Listen to Marc Linster and Zahid Iqbal from the Thursday, July 11, 2019 webinar to learn how EDB Replication Server uses Kafka and Zookeeper to create a highly scalable replication infrastructure. During this webinar, Marc and Zahid highlight how EDB Postgres Replication Server (EPRS) can be used to create a highly available and geographically distributed Postgres infrastructures.
Link to the webinar recording (https://info.
Q & A Session
Q. Is it possible to use your tool as a data change capture, meaning not consuming the data into a DB but having flexible access to the Avro schema for any use?
A. Yes, the CDC changes are retained in the Kafka queue (topics) as per the retention period (default for 7 days) and can be used accordingly. Producers and Consumers are loosely coupled, so data gets published and maintained in the Kafka queue and can be used independently of if a given Consumer has caught up or not.
Q. How complex is the Avro schema declaration? Is it a kind of on the fly serialization or is it user defined?
A. The AVRO schema is based on the Publication table structure and constructed at runtime as the first CDC change is captured and processed by EPRS Producer.

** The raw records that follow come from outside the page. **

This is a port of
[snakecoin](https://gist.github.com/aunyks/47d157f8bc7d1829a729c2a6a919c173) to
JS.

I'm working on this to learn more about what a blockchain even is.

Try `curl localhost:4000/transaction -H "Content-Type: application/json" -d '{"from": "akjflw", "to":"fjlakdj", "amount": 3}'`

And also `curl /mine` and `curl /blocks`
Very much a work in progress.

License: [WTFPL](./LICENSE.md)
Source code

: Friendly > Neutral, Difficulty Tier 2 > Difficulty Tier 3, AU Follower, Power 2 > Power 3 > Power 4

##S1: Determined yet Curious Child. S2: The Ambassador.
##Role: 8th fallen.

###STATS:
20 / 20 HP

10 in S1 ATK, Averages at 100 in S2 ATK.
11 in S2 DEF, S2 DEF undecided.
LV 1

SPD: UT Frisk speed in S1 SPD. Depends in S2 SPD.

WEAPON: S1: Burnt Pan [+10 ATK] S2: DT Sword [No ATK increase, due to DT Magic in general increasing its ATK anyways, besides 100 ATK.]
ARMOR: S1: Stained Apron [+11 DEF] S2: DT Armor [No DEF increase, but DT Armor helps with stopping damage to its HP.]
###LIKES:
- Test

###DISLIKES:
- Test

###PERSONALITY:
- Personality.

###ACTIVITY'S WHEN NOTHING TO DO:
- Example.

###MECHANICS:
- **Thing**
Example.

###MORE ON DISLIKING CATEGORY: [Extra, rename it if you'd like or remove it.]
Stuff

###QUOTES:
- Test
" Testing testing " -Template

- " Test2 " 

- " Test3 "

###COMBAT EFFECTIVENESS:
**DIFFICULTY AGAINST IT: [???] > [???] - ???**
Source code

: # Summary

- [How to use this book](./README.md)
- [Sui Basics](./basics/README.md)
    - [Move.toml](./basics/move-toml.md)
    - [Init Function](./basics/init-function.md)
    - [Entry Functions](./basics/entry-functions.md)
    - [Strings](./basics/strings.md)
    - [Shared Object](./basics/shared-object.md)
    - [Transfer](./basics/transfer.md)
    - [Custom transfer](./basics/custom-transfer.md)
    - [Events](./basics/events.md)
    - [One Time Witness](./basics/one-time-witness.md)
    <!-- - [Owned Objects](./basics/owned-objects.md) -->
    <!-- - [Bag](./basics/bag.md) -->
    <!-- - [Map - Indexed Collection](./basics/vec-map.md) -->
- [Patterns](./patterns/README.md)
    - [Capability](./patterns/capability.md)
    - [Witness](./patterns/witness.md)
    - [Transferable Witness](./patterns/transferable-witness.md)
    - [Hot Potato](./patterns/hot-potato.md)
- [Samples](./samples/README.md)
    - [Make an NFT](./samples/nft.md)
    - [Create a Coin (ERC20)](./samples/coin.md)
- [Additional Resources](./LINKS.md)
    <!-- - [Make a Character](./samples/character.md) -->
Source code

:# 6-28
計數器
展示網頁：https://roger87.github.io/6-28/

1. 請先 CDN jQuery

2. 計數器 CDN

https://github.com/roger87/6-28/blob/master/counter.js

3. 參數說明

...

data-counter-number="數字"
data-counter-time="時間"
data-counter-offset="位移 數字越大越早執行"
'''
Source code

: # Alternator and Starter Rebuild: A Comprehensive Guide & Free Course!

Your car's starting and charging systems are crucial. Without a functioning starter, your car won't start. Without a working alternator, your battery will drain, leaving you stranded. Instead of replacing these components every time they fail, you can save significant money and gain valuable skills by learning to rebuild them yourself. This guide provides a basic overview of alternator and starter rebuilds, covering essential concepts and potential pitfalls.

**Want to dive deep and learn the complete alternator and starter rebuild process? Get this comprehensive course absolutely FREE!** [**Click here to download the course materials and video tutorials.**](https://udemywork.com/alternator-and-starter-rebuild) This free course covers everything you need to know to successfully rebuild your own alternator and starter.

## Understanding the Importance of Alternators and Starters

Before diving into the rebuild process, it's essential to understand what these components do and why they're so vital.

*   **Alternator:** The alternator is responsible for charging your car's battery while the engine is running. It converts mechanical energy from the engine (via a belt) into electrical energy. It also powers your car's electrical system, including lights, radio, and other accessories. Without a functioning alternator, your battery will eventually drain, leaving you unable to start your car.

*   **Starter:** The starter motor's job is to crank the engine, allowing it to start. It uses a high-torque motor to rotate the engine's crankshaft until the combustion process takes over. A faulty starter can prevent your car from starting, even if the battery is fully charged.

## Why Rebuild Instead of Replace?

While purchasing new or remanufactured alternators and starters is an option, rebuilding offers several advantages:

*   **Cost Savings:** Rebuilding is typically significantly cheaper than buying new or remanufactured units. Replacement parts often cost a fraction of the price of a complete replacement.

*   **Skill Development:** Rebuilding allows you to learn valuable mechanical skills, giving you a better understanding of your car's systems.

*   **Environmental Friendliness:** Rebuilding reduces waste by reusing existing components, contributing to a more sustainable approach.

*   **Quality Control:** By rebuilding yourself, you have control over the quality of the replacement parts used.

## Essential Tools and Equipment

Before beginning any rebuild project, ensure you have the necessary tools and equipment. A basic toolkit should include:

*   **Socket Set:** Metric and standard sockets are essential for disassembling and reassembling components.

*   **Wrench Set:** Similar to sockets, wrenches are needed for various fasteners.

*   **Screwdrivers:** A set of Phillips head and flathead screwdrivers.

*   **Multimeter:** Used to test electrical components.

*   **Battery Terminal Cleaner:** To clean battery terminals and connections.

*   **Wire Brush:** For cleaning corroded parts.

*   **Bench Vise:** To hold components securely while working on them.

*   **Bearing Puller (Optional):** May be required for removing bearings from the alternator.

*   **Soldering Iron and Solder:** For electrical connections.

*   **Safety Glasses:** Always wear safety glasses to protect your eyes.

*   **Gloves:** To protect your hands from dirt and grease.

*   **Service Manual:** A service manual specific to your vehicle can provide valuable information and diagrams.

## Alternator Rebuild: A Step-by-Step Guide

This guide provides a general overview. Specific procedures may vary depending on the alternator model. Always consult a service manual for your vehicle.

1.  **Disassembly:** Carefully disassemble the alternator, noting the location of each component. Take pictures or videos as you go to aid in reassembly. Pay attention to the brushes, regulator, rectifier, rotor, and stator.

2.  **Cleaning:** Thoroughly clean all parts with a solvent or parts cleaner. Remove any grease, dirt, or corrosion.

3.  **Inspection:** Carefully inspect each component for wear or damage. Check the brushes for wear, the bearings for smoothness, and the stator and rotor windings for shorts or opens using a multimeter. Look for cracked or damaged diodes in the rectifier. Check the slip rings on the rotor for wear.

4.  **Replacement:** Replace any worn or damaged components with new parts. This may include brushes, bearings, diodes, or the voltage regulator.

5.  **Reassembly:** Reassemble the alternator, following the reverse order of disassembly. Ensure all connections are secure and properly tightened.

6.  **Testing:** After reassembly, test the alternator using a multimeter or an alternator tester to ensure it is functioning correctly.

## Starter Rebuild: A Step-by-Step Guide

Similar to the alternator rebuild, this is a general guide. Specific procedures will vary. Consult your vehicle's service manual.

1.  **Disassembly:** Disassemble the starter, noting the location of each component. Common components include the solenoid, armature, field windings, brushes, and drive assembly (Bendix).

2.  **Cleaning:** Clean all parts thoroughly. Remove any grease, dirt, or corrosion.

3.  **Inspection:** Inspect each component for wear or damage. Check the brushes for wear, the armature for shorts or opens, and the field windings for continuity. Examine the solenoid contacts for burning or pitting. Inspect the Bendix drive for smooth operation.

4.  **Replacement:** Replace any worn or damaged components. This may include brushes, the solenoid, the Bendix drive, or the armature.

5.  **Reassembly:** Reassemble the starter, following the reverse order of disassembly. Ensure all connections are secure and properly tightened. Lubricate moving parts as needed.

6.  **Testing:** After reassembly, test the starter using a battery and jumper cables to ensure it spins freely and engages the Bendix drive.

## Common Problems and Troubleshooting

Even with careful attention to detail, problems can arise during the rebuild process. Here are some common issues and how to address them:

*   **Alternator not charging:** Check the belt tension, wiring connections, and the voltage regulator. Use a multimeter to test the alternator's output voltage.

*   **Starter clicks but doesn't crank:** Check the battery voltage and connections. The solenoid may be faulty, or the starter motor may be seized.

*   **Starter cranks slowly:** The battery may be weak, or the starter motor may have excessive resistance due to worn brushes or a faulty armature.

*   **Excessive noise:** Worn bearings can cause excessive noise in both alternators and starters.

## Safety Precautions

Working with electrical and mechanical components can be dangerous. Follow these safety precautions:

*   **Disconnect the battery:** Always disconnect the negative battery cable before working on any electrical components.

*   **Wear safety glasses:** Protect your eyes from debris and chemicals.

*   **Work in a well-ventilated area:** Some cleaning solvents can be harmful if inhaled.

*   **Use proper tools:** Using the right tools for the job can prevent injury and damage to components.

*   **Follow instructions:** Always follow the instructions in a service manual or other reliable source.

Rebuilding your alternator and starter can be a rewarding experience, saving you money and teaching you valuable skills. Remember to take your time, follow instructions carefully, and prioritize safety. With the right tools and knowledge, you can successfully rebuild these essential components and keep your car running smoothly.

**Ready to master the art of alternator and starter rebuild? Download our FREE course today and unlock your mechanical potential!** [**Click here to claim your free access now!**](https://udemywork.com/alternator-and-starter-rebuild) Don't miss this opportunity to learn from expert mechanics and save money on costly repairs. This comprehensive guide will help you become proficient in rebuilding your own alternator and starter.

Q. Can you replicate both to and from non-PostgreSQL databases (such as MS SQL Server, etc.)?
A. It’s not currently supported but planned for a future release expected to be supported sometime mid/end of 2020.
Q. Is there a capability to transform the data?
A. Currently, EPRS does not provide an explicit interface/API to facilitate data transformation. There is a future enhancement in the pipeline to let the user apply the transformation before the data gets applied to a target consumer.
Q. How conflicts are handled in a master-master setup?
How sequences are managed, do they exist one for the cluster or each node?
A. In the initial version, there is a basic level of conflict detection/handling support that is limited to INSERT-INSERT conflict mode for a given source and target database. By default, CDC application on the specific consumer is stopped, the user can, however, choose to SKIP or RETRY (till the conflicting row is removed from the consumer). The UPDATE-UPDATE conflict handling is currently not supported. The Sequence replication is not supported, the user is required to ensure that a node-specific Sequence is defined with a non-conflicting range.
Q. It was mentioned that the product works on Oracle DB and SQL Server, does it work on Progress DB?
A. The EPRS7 currently supports replication to/from PostgreSQL/EDB Postgres Advanced Server. The replication support for Oracle and MS SQL Server will be provided in a future release.
Q. Is there any recommended way to transform or denormalize data on the replicated consumer?
A. Transformation will be supported in the future.
Q. Do I understand that DDL currently can not be replicated?
A. Correct, the DDL (schema) needs to be manually applied to each of the target database.
Q. Can you touch a little bit on if EPRS supports both asyncronous and syncronous replication?
A. EPRS only supports asynchronous replication, the synchronous replication is supported via PG physical streaming replication.
Q. Can ERPS be on the same server(s) as Postgres?
A. EPRS can either be collocated with the database server on the same host or deployed on a separate host.
Q. Is the client a single point of failure?
A. I’m not sure if I got it correctly, if you are referring to the Rep CLI client then that is not essentially a single point of failure, one can run Rep CLI from any system and connect with any of the EPRS servers. By default, it connects with the EPRS server running on the local system.
Q. How do you repair a table that has been found inconsistent?
A. Re-publish the table by removing and adding it in the given Publication (once it’s added again, a Snapshot is performed for the specific table to seed with the same set of data as available on the source Publication database table).
Q. Does this support LOB data types and how replication of complex data structures does affect overall performance?
A. Yes, LOB (bytea) is supported with a restriction on the size of data currently limited to 150MB max row size. There might be a slight impact on the replication latency.